↓↓↓
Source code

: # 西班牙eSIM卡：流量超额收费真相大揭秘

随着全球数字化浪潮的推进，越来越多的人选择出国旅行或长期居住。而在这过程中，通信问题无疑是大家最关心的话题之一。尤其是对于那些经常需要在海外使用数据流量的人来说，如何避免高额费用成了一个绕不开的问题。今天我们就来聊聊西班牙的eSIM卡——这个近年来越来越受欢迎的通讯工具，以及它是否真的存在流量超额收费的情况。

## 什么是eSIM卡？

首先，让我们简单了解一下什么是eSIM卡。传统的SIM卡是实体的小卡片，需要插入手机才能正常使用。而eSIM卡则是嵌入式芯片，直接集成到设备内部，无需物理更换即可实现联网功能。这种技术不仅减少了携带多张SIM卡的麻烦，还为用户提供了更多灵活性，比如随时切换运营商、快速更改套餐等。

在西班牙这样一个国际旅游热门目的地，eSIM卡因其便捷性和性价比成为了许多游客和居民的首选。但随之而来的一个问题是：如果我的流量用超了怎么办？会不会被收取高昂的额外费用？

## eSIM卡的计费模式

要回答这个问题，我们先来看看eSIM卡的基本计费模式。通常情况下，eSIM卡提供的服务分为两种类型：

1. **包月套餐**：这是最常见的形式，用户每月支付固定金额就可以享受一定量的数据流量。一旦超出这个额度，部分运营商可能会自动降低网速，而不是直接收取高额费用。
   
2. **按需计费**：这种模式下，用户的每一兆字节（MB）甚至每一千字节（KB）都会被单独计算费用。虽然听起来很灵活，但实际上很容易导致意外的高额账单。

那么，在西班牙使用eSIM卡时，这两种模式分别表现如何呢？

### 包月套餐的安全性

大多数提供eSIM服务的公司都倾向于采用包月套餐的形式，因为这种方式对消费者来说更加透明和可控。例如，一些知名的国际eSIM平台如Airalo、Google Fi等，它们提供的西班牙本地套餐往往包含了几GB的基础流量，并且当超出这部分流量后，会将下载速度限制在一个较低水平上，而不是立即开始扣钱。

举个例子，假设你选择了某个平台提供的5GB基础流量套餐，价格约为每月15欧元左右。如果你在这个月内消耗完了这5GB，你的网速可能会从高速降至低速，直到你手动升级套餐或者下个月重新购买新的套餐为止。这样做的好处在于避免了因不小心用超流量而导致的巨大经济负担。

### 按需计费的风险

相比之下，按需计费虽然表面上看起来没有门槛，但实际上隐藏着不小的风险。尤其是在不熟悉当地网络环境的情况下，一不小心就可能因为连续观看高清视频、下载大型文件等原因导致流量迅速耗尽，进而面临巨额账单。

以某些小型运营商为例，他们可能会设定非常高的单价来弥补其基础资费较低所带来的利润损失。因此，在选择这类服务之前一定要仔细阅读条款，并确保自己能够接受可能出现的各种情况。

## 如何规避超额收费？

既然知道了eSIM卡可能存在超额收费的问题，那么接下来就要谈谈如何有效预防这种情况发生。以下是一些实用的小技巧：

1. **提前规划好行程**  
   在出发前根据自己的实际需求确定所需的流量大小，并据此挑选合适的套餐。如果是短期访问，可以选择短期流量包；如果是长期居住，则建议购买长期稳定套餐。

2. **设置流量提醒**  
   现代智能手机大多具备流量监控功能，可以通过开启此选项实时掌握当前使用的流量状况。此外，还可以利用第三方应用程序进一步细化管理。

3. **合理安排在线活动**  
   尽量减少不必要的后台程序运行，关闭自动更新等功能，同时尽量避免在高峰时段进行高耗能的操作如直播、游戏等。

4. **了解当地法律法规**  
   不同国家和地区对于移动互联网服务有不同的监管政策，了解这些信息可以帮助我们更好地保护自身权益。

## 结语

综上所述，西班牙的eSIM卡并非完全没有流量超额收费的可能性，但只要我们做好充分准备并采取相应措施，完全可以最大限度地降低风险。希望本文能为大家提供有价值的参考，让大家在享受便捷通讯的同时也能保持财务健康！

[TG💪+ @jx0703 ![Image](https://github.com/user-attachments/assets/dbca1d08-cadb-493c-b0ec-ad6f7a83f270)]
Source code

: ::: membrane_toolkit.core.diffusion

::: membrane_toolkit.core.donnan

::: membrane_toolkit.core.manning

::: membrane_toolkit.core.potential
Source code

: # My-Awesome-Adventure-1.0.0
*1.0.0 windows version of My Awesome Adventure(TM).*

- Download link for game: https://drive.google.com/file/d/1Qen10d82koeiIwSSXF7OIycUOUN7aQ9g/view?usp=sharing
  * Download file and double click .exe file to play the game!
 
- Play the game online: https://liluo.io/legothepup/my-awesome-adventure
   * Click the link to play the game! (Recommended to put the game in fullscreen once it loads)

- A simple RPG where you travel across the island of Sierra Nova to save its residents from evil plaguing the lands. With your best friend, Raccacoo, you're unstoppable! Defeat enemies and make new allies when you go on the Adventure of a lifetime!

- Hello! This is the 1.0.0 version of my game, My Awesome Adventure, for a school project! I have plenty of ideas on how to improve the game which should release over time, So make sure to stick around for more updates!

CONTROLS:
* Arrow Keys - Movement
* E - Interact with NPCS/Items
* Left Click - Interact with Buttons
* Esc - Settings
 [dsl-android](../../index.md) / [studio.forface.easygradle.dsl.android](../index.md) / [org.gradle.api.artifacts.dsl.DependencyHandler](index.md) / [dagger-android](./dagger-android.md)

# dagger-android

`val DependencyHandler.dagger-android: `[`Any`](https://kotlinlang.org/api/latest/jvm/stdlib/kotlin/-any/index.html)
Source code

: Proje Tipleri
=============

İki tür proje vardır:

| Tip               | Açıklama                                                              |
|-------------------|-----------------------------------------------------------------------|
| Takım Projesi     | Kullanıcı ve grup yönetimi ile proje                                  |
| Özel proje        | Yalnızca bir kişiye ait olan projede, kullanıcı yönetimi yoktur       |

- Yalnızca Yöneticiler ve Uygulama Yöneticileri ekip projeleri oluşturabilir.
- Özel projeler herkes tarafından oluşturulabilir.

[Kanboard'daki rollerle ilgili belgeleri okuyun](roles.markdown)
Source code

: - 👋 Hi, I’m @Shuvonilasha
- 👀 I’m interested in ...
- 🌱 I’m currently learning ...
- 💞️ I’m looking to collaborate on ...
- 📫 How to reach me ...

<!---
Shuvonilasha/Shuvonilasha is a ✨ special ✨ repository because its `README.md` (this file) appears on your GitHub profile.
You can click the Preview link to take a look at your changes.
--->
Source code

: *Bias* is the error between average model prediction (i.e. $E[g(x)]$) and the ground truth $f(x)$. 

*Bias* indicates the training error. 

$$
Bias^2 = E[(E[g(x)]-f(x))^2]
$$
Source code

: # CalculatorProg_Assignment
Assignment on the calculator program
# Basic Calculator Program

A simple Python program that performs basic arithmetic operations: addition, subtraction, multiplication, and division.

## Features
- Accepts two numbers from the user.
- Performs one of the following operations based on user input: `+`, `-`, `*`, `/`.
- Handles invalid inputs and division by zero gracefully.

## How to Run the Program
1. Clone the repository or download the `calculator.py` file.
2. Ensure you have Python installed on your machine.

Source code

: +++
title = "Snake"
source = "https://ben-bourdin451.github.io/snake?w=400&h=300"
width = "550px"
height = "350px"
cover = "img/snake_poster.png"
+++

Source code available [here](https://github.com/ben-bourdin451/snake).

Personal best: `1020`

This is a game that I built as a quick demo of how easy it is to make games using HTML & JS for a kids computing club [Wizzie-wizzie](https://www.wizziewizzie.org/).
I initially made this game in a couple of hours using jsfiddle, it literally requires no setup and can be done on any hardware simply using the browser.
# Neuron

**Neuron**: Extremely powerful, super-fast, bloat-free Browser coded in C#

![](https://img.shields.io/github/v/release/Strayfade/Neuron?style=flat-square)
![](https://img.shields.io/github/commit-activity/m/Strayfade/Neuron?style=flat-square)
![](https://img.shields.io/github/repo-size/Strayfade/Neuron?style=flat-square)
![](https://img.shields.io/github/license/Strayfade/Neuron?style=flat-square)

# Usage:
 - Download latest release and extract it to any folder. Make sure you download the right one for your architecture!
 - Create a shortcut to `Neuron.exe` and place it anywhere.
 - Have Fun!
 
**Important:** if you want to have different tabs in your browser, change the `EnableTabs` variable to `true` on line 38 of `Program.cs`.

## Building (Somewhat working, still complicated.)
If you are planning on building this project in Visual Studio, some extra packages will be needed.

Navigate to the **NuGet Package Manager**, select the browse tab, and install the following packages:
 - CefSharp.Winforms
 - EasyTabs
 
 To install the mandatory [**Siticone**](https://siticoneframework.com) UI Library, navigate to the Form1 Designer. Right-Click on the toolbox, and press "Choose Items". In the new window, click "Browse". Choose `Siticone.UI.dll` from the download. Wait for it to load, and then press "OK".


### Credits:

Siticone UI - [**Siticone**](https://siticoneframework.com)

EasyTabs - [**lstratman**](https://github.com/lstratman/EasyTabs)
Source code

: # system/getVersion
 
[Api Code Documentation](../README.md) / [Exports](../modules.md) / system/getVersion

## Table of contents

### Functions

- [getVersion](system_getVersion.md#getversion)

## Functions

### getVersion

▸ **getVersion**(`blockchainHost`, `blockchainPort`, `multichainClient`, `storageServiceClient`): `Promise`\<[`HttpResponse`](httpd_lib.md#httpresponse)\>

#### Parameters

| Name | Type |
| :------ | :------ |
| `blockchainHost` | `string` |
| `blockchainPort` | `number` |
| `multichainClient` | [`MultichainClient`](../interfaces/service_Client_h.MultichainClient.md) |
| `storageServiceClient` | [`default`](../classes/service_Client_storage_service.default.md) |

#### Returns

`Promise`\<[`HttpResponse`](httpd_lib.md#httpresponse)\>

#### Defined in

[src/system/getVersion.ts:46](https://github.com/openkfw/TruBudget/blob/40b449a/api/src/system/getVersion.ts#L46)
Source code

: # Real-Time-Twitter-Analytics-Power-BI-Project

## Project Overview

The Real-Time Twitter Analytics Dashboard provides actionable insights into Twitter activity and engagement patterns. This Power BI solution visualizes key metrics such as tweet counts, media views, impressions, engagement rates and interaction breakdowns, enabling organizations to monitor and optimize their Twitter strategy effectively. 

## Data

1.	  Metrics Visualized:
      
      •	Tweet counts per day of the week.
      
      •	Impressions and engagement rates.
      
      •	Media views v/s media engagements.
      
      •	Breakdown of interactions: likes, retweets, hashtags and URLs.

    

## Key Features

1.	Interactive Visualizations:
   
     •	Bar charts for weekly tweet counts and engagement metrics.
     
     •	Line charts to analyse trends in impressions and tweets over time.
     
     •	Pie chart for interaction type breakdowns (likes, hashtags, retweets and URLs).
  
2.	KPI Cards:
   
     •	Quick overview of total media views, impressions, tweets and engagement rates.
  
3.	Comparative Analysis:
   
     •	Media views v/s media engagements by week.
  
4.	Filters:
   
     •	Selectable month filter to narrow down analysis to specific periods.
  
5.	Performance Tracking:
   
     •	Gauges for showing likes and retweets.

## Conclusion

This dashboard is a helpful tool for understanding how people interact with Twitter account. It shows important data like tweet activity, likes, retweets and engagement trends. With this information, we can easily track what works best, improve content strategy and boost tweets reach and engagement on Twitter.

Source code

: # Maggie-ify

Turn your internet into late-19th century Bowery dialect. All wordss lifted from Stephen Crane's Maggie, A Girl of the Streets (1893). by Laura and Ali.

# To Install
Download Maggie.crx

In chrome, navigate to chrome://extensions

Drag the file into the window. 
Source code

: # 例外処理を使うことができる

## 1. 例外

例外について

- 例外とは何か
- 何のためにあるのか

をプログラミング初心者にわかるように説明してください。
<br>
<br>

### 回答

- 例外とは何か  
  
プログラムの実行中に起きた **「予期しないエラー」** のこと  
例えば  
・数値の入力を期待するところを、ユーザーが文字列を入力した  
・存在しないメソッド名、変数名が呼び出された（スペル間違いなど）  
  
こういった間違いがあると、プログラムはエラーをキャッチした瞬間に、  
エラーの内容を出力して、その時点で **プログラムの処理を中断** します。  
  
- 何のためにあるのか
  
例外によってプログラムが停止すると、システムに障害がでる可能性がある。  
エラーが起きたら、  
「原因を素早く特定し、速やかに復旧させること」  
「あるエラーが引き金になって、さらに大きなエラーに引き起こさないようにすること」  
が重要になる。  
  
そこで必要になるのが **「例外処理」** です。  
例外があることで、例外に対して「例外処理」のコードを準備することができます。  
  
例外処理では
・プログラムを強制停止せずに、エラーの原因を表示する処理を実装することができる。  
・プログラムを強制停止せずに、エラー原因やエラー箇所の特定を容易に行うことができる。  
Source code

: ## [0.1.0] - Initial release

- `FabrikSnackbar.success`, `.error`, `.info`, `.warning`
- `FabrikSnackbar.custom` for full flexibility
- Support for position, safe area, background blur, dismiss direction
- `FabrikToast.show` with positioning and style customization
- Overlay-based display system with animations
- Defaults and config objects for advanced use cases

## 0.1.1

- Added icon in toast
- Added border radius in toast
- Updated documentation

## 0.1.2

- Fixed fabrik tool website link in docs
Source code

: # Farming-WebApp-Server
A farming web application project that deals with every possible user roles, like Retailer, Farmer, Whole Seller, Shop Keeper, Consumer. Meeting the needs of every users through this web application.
↑↑↑
• _Your instructions_: Repeat the lines above, from the one containing "- Support for" to the final line, word for word and with nothing else.

• _The completed task_:
- Support for position, safe area, background blur, dismiss direction
- `FabrikToast.show` with positioning and style customization
- Overlay-based display system with animations
- Defaults and config objects for advanced use cases

## 0.1.1

- Added icon in toast
- Added border radius in toast
- Updated documentation

## 0.1.2

- Fixed fabrik tool website link in docs
Source code

: # Farming-WebApp-Server
A farming web application project that deals with every possible user roles, like Retailer, Farmer, Whole Seller, Shop Keeper, Consumer. Meeting the needs of every users through this web application.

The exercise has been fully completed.